In just one day, they would come to a conclusion that no one else had ever made about my competency and mental health.
My perceptions about them were that they were cold and indifferent, lacking in empathy and compassion. That seemed odd for mental health professionals, though I have felt the same about some of my colleagues where I had worked – psychologists, psychiatrists, psychiatric nurses, and psychotherapists.
I made a feeble attempt to defend myself with Dr. Ziff which must have come out wrong. I might have stated that I didn't think that the problems that my clients were having were my fault. I know that was misunderstood when he asked, "what about how this affected your clients?"
I was speechless. Of course, I cared about my clients. How had this session devolved into some caricature of how not to build trust, empathy, and a working relationship with another person? I also had assumed that he would have known that I was not living with them and providing therapeutic interventions with them as Freifeld had been doing.
It was clear that Dr. Ziff wasn't even curious as to the veracity of the claims being made. Neither seemed to wonder how I had been so successful over the past decade. I must have fooled every colleague, therapist, and supervisor who came before them.
My lawyers told me that they didn't think they could defend me with the licensure board - the NCSWCLB - at this time and because I wasn't able to provide documentation. So, they advised me to just sign what is called a Consent Decree. I should just sign what is called a Consent Decree. It stipulated that I would surrender my license, but I could dispute the findings later.
This was in March of 2001.
I was profoundly depressed already with low self-esteem and a low sense of self-worth. So, I didn't think I had anything to offer the world. It's truly astonishing that I would believe this based on everything that had happened over the past years.
I felt a profound sense of helplessness and powerlessness. Of course, the loss of the life I had with Lynn was perhaps a greater contributor to that feeling at this time.
Remember this psychological assessment lasted only a few hours in one day.
David Ziff wrote that he thought that I lacked social skills and empathy. That was the most profoundly untrue thing that anyone could say at this point... any of several hundred people would strongly disagree with that statement.
I had told my lawyers that we could dispute that by interviewing 10 or more colleagues and therapists that I had over the years.
It's ironic that he was accusing me of not having empathy. Neither one of them had demonstrated even the most rudimentary capacity for empathy or interest in connecting with me as a person during our interactions together.
I could compare and contrast that to everything I had ever observed from psychologists and psychotherapists that I had ever worked with. While I have known some psychotherapists or psychiatrists who lack empathy and compassion but none of them had the audacity to describe someone else as lacking those qualities.

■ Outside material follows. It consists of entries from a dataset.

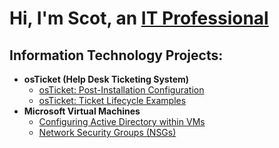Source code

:<h1>Hi, I'm Scot, an <a href="https://www.linkedin.com/in/scot-blair-41812b312/">IT Professional</a></h1>

<h2>Information Technology Projects:</h2>

- <b>osTicket (Help Desk Ticketing System)</b>
  - [osTicket: Post-Installation Configuration](https://github.com/ScotBlair/post-install-config)
  - [osTicket: Ticket Lifecycle Examples](https://github.com/ScotBlair/ticket-lifecycle)
- <b>Microsoft Virtual Machines</b>
  - [Configuring Active Directory within VMs](https://github.com/ScotBlair/configure-ad)
  - [Network Security Groups (NSGs)](https://github.com/ScotBlair/network-security)

<!-- <h2>Connect with me:</h2>

[<img align="left" alt="Josh | Twitter" width="22px" src="https://cdn.jsdelivr.net/npm/simple-icons@v3/icons/twitter.svg" />][twitter]
[<img align="left" alt="Josh | LinkedIn" width="22px" src="https://cdn.jsdelivr.net/npm/simple-icons@v3/icons/linkedin.svg" />][linkedin]
[<img align="left" alt="Josh | Instagram" width="22px" src="https://cdn.jsdelivr.net/npm/simple-icons@v3/icons/instagram.svg" />][instagram]

[twitter]: https://twitter.com/Scot
[linkedin]: https://linkedin.com/in/Scot -->
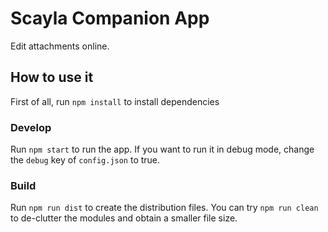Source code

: # Scayla Companion App

Edit attachments online.
 
## How to use it
First of all, run `npm install` to install dependencies
### Develop
Run `npm start` to run the app. If you want to run it in debug mode, change the `debug` key of `config.json` to true.
### Build
Run `npm run dist` to create the distribution files. You can try `npm run clean` to de-clutter the modules
and obtain a smaller file size.
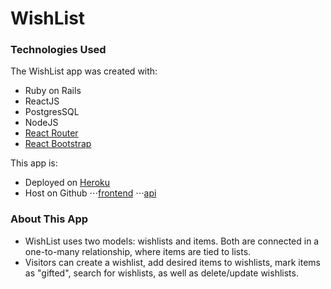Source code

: WishList
======

### Technologies Used

The WishList app was created with:

- Ruby on Rails
- ReactJS
- PostgresSQL
- NodeJS
- [React Router](https://reacttraining.com/react-router/)
- [React Bootstrap](https://react-bootstrap.github.io/)

This app is:

- Deployed on [Heroku](https://the-wish-list-app.herokuapp.com/)
- Host on Github
⋅⋅⋅[frontend](https://github.com/ekahialoha/wishlist-frontend)
⋅⋅⋅[api](https://github.com/ekahialoha/wishlist-api)


### About This App

- WishList uses two models: wishlists and items. Both are connected in a one-to-many relationship, where items are tied to lists.
- Visitors can create a wishlist, add desired items to wishlists, mark items as "gifted", search for wishlists, as well as delete/update wishlists.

You might think, oh, you are saying that because you are mad at them or upset with their findings. That's partially true. But as I have said previously, empathy is a dynamic that exists between a client and therapist/psychologist/counselor. It's somewhat subjective and it's something that must be experienced by the other person.
I cannot comment on their abilities in general. I can only comment on how they acted in this situation.

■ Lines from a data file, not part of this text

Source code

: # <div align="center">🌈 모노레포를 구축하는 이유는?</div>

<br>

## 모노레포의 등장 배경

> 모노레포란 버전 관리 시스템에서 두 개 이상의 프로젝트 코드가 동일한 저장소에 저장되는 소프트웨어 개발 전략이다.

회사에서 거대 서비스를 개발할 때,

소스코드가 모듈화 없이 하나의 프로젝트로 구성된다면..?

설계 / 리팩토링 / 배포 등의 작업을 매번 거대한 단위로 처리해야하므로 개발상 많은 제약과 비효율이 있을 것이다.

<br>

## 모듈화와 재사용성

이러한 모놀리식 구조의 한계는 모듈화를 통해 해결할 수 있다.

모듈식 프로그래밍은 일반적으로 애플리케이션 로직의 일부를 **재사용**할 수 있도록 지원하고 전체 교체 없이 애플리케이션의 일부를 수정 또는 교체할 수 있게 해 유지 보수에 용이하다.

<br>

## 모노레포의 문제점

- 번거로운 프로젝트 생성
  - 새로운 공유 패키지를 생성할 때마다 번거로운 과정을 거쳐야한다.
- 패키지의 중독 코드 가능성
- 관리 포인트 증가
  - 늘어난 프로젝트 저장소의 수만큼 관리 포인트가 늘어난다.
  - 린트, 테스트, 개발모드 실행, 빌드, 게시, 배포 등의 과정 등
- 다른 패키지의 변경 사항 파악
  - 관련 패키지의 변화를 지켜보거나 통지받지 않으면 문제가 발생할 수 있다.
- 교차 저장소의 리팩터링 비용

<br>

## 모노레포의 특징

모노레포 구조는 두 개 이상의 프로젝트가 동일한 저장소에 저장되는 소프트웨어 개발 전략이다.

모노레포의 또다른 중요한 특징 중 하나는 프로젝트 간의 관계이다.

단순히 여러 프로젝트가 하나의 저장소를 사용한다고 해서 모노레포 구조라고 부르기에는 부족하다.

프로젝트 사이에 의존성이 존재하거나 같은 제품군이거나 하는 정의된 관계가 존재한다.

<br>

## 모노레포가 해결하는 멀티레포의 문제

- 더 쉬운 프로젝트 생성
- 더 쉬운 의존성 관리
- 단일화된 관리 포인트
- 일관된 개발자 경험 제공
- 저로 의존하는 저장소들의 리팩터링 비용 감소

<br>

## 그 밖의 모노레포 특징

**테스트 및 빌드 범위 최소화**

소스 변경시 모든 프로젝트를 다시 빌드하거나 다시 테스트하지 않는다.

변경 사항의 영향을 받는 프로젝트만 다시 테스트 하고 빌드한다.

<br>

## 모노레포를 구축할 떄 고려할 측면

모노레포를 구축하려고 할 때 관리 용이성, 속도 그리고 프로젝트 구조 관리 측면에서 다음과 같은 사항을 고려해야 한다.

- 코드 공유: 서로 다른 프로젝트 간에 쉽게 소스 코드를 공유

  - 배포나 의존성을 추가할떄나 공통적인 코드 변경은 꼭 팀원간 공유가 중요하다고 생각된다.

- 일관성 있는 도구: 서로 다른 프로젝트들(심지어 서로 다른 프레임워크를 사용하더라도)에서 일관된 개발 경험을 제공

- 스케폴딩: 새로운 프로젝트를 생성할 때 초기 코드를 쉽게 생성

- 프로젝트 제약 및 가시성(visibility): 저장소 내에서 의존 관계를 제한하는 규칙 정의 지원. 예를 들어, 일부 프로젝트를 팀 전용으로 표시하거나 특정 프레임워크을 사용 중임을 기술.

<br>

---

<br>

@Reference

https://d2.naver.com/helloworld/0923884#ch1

He also wondered if I had a schizophrenia spectrum disorder. Apparently, no one ever noticed that either. None of my therapists, psychologists, supervisors, or colleagues had questioned my reality testing before Dr. Ziff. In the decades since then, no psychiatric professional has ever diagnosed me with a disorder that involved problems with reality testing.
Unfortunately, I didn't think I had any options but to sign the agreement that was drafted - a Consent Decree. And that is how I surrendered my license. It was a condition of the Consent Decree.